Damit erteile ich Herrn Abgeordneten Kessel für die CDUFraktion das Wort.

Sehr geehrter Herr Präsident, liebe Kolleginnen und Kollegen! Digitalisierung und Globalisierung verändern unser Leben und unsere Arbeitswelt. Erwerbstätige Menschen sind heutzutage mehr denn je gefordert, ihre Qualifikationen dem sich rasant ändernden Arbeitsmarkt anzupassen. Wer seine Leistungs- und Beschäftigungsfähigkeit erhalten will, ist auf Weiterbildung angewiesen. Wenn sich beispielsweise Berufe langsamer ändern als die potenzielle Einsatzmöglichkeit neuer Technologien, entscheidet die Qualifikation der Arbeitnehmerinnen und Arbeitnehmer in einem immer stärkeren Maße über Arbeitsmarkt- und Beschäftigungschancen.
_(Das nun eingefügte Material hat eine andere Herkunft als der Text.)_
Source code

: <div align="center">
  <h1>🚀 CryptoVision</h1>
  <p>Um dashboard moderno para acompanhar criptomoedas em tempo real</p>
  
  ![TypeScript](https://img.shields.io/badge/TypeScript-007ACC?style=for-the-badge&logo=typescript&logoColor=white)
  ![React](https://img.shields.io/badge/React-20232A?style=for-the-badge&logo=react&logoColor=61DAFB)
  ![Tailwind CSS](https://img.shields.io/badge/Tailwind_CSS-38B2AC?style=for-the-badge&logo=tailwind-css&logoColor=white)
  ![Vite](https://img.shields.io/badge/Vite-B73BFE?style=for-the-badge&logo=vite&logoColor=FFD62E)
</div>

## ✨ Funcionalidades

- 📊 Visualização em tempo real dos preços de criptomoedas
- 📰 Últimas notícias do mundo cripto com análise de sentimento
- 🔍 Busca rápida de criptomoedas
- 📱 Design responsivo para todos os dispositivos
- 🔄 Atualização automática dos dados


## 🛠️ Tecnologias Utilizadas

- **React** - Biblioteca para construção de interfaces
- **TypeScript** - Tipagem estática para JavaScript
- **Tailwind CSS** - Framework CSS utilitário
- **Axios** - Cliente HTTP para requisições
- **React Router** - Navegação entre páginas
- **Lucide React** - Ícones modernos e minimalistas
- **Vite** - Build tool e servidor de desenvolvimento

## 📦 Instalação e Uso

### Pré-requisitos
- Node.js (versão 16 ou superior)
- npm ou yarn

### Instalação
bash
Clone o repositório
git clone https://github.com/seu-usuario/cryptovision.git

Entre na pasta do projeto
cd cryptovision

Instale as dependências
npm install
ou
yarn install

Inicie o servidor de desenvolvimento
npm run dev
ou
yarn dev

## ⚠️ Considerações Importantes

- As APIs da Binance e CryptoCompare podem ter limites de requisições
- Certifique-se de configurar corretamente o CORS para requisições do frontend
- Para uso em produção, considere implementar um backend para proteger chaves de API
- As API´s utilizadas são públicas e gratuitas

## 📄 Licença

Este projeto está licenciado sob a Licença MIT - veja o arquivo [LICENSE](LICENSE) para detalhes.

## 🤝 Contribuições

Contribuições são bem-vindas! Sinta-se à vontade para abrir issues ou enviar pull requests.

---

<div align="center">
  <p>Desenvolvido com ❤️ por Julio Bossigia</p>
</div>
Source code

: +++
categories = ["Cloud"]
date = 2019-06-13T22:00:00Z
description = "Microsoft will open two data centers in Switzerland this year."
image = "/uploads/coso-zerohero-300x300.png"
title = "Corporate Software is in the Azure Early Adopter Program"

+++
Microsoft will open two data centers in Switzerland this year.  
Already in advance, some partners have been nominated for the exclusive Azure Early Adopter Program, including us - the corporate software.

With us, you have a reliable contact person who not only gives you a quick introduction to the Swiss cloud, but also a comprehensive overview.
Nach wie vor haben Geringqualifizierte und Langzeitarbeitslose trotz der guten Beschäftigungsentwicklung Schwierigkeiten, einen Arbeitsplatz zu finden. Um dem Strukturwandel am Arbeitsmarkt zu begegnen, hat das Bundeskabinett – Sie haben es gerade erwähnt – gestern einen Gesetzentwurf zur Stärkung der Chancen für Qualifizierung und für mehr Schutz in der Arbeitslosenversicherung verabschiedet, in dem wichtige arbeitsmarktpolitische Instrumente auf den Weg gebracht werden.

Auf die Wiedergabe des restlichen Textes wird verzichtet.